GOAL OF THE EXERCISE
Restate exactly, and only, the lines spanning from the one with "press -E- )" to the end of the records below.

(Saved data entries)
*-*-*

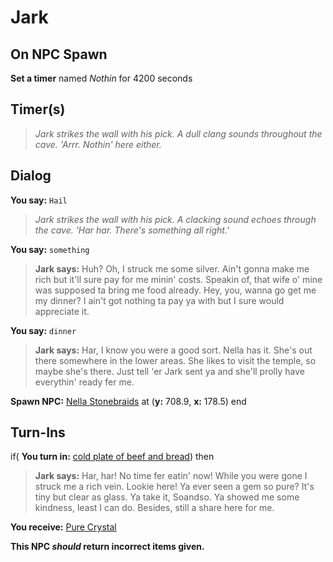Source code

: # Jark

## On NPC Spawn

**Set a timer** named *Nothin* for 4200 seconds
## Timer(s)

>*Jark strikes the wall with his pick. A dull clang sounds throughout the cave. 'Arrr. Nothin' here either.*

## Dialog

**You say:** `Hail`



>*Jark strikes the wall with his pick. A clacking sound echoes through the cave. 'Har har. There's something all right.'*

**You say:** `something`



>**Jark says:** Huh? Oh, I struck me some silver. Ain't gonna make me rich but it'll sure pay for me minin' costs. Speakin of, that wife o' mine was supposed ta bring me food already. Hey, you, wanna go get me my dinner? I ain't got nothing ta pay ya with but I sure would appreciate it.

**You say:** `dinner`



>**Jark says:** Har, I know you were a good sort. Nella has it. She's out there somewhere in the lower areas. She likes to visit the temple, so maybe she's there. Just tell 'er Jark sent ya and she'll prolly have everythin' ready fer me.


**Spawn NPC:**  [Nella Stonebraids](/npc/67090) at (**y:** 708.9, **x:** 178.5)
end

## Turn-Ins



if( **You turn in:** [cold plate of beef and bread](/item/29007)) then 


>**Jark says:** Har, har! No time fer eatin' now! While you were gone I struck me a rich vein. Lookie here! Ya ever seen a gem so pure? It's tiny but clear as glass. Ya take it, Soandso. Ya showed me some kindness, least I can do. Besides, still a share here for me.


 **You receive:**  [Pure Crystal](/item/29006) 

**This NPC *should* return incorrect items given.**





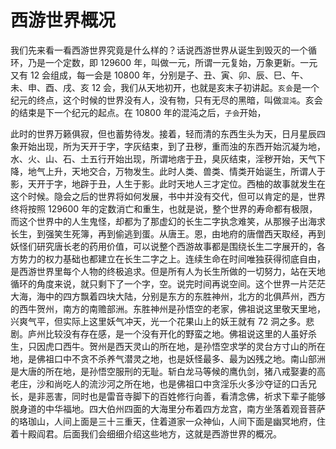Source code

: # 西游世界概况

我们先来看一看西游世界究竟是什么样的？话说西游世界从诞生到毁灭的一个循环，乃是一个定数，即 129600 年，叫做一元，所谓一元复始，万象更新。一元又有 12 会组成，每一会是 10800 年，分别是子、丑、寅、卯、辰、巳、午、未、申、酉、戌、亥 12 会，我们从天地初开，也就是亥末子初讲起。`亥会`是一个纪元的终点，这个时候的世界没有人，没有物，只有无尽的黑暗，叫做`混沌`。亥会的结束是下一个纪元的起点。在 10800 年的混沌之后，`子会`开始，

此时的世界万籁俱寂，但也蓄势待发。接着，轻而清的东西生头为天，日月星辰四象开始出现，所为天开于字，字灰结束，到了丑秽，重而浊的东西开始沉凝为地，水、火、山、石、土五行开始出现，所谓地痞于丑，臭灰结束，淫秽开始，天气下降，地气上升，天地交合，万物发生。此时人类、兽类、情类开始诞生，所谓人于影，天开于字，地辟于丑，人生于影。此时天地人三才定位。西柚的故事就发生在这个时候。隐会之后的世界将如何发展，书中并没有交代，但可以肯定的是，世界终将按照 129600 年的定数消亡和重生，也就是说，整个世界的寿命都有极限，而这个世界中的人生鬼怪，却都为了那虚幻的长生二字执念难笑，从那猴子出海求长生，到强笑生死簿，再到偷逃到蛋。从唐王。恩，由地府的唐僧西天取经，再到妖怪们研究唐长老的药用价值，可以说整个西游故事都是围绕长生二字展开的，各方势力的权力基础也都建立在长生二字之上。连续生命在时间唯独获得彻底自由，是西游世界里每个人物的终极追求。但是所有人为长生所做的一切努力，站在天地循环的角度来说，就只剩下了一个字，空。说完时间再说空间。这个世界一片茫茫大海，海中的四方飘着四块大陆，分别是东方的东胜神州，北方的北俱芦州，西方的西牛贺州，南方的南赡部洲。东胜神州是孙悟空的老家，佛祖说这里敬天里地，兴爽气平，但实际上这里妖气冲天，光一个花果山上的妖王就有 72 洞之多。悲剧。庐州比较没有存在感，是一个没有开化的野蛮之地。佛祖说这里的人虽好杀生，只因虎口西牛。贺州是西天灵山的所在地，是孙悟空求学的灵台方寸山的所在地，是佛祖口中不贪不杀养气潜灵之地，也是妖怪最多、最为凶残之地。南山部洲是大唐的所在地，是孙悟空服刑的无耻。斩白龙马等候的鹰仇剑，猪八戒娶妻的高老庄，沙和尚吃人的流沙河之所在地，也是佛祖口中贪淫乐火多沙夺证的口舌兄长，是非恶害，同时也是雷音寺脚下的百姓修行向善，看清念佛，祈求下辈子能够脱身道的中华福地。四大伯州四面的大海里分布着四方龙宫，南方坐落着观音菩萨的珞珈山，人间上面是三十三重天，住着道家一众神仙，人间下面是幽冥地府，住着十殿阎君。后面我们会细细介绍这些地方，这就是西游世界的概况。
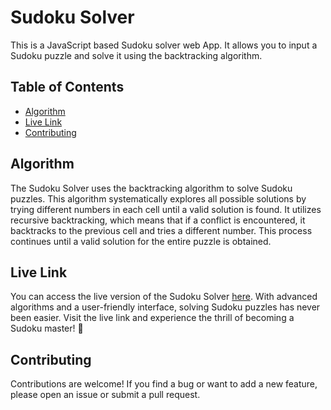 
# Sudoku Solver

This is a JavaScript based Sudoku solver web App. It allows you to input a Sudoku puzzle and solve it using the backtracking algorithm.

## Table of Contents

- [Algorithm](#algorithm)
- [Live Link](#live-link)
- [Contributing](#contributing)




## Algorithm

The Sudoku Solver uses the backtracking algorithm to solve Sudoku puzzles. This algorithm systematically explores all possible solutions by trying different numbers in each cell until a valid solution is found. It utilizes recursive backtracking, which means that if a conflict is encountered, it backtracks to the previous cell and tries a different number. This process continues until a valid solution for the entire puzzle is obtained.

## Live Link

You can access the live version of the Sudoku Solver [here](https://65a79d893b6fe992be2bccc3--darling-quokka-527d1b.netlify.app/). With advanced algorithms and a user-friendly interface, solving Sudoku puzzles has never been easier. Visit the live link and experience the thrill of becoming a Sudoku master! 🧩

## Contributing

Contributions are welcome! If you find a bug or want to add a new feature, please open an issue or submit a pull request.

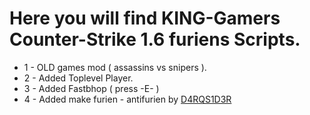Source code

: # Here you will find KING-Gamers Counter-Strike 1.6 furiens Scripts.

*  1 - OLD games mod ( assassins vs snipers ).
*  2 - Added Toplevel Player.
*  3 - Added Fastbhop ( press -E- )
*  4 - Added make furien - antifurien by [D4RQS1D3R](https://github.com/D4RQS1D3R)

*-*-*

OUTPUT BELOW
*  3 - Added Fastbhop ( press -E- )
*  4 - Added make furien - antifurien by [D4RQS1D3R](https://github.com/D4RQS1D3R)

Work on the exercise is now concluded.